MySQL Bugs: #92421: Queries with views and operations over local variables don't use indexes

Bug #92421	Queries with views and operations over local variables don't use indexes
Submitted:	14 Sep 2018 9:57	Modified:	26 Sep 2018 11:45
Reporter:	Andrii Ustymenko	Email Updates:
Status:	Verified	Impact on me:	None
Category:	MySQL Server: Optimizer	Severity:	S5 (Performance)
Version:	5.7	OS:	Any
Assigned to:		CPU Architecture:	Any

Description:
Since all mysql versions below 8 don't have ROW_NUMBER() function the common way to emulate is to increment a local variable. Like described here:

http://www.mysqltutorial.org/mysql-row_number/

This works fine with tables, but not with views. If the same approach is used against a view - mysql performs full table scan of the underlying table. 

Still, this was forking fine in all latest versions of mysql 5.6.

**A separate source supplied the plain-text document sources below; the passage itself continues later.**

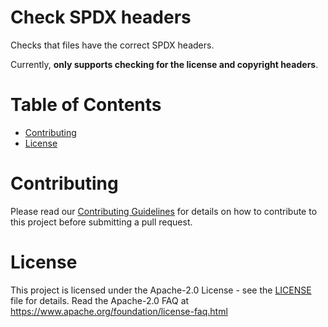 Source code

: # Check SPDX headers

Checks that files have the correct SPDX headers.

Currently, __only supports checking for the license and copyright headers__.

# Table of Contents

- [Contributing](#contributing)
- [License](#license)

# Contributing

Please read our [Contributing Guidelines](./.github/CONTRIBUTING.md) for details on how to contribute to this project before submitting a pull request.

# License

This project is licensed under the Apache-2.0 License - see the [LICENSE](./LICENSE) file for details. Read the Apache-2.0 FAQ at https://www.apache.org/foundation/license-faq.html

I think this related to big change of how views and derived tables are treated in mysql 5.7. I have found the next article which doesn't explain what is going on, but gives a clue that many things have been reworked.  

https://mysqlserverteam.com/derived-tables-in-mysql-5-7/

I consider this as a bug, since before upgrade to mysql 5.7 such queries over views did use underlying indexes.

How to repeat:
Install the latest mysql 5.7. I did everything on Centos 7 x86-64.

Create the test table, view over it and populate it with some data:

mysql> create table test (
    ->   `id` int(11) not null auto_increment,
    ->   `data` char(40),
    ->   primary key(id)
    -> ) engine=Innodb;
Query OK, 0 rows affected (0.63 sec)

mysql> create ALGORITHM=UNDEFINED view v_test as select * from test;
Query OK, 0 rows affected (0.04 sec)

[root@austymenko austymenko]#cat /dev/urandom | while read line ; do echo $line | tr -dc 'a-zA-Z0-9' | fold -w 20 | xargs -P 8 -I str echo "INSERT into test (\`data\`) VALUES ('str');" | mysql -A test; done

I have generated aroung 2 million records. Just to have representative dataset.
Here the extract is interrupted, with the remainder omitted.